Frederick persisted: the man replied:

"I have no longer any acquaintance with him, Monsieur"—and, as he spoke, he raised his eyebrows majestically and shook his head in a mysterious fashion.

But, in their last interview, the Citizen had referred to the Alexandre smoking-divan. Frederick swallowed a cake, jumped into a cab, and asked the driver whether there happened to be anywhere on the heights of Sainte-Geneviève a certain Café Alexandre. The cabman drove him to the Rue des Francs Bourgeois Saint-Michel, where there was an establishment of that name, and in answer to his question:

"M. Regimbart, if you please?" the keeper of the café said with an unusually gracious smile:

"We have not seen him as yet, Monsieur," while he directed towards his wife, who sat behind the counter, a look of intelligence. And the next moment, turning towards the clock:

"But he'll be here, I hope, in ten minutes, or at most a quarter of an hour. Celestin, hurry with the newspapers! What would Monsieur like to take?"

Though he did not want to take anything, Frederick swallowed a glass of rum, then a glass of kirsch, then a glass of curaçoa, then several glasses of grog, both cold and hot. He read through that day'sSiècle, and then read it over again; he examined the caricatures in theCharivaridown to the very tissue of the paper. When he had finished, he knew the advertisements by heart. From time to time, the tramp of boots on the footpath outside reached his ears—it was he! and some one's form would trace its outlines on the window-panes; but it invariably passed on.

In order to get rid of the sense of weariness he experienced, Frederick shifted his seat. He took up his position at the lower end of the room; then at the right; after that at the left; and he remained in the middle of the bench with his arms stretched out. But a cat, daintily pressing down the velvet at the back of the seat, startled him by giving a sudden spring, in order to lick up the spots of syrup on the tray; and the child of the house, an insufferable brat of four, played noisily with a rattle on the bar steps. His mother, a pale-faced little woman, with decayed teeth, was smiling in a stupid sort of way. What in the world could Regimbart be doing? Frederick waited for him in an exceedingly miserable frame of mind.

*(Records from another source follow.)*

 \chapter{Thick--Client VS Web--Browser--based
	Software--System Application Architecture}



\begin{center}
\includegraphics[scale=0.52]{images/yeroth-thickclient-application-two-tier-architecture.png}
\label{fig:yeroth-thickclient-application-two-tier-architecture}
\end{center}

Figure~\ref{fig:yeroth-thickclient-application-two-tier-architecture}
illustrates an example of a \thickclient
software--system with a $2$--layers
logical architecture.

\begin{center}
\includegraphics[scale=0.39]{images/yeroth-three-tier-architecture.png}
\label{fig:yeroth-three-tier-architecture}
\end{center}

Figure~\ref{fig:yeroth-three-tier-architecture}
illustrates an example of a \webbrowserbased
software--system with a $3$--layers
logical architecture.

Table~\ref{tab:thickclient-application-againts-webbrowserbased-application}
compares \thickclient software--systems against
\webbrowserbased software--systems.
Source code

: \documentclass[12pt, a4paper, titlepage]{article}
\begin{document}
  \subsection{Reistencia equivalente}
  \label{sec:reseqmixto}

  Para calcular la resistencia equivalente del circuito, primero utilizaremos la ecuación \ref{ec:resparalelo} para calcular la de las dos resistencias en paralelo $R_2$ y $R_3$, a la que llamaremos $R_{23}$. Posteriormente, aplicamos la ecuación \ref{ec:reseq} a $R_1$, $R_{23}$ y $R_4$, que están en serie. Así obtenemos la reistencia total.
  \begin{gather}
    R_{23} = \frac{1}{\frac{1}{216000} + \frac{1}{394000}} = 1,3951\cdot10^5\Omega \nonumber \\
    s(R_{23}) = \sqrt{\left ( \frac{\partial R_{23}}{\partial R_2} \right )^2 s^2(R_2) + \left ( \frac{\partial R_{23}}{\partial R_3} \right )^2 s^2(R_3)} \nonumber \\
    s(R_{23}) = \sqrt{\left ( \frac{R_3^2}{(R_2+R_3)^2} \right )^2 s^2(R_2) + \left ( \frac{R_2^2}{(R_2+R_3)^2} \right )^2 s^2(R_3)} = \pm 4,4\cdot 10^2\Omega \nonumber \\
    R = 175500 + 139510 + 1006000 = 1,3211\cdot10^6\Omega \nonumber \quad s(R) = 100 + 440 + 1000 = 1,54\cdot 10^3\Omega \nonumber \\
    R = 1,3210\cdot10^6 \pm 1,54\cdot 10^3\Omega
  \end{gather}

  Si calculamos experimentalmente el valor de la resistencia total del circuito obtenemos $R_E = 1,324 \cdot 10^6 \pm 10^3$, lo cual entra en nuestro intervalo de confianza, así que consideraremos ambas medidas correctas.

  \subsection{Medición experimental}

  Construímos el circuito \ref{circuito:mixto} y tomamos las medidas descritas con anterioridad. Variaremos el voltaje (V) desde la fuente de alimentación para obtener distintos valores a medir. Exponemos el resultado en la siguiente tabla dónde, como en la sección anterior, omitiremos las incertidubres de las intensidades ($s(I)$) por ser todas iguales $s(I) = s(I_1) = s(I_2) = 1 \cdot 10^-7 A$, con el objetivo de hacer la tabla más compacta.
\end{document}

The rain clattered like hail on the covering of the cab. Through the opening in the muslin curtain he could see the poor horse in the street more motionless than a horse made of wood. The stream of water, becoming enormous, trickled down between two spokes of the wheels, and the coachman was nodding drowsily with the horsecloth wrapped round him for protection, but fearing lest his fare might give him the slip, he opened the door every now and then, with the rain dripping from him as if falling from a mountain torrent; and, if things could get worn out by looking at them, the clock ought to have by this time been utterly dissolved, so frequently did Frederick rivet his eyes on it. However, it kept going. "Mine host" Alexandre walked up and down repeating, "He'll come! Cheer up! he'll come!" and, in order to divert his thoughts, talked politics, holding forth at some length. He even carried civility so far as to propose a game of dominoes.

At length when it was half-past four, Frederick, who had been there since about twelve, sprang to his feet, and declared that he would not wait any longer.

"I can't understand it at all myself," replied the café-keeper, in a tone of straightforwardness. "This is the first time that M. Ledoux has failed to come!"

"What! Monsieur Ledoux?"

"Why, yes, Monsieur!"

"I said Regimbart," exclaimed Frederick, exasperated.

"Ah! a thousand pardons! You are making a mistake! Madame Alexandre, did not Monsieur say M. Ledoux?"

And, questioning the waiter: "You heard him yourself, just as I did?"

No doubt, to pay his master off for old scores, the waiter contented himself with smiling.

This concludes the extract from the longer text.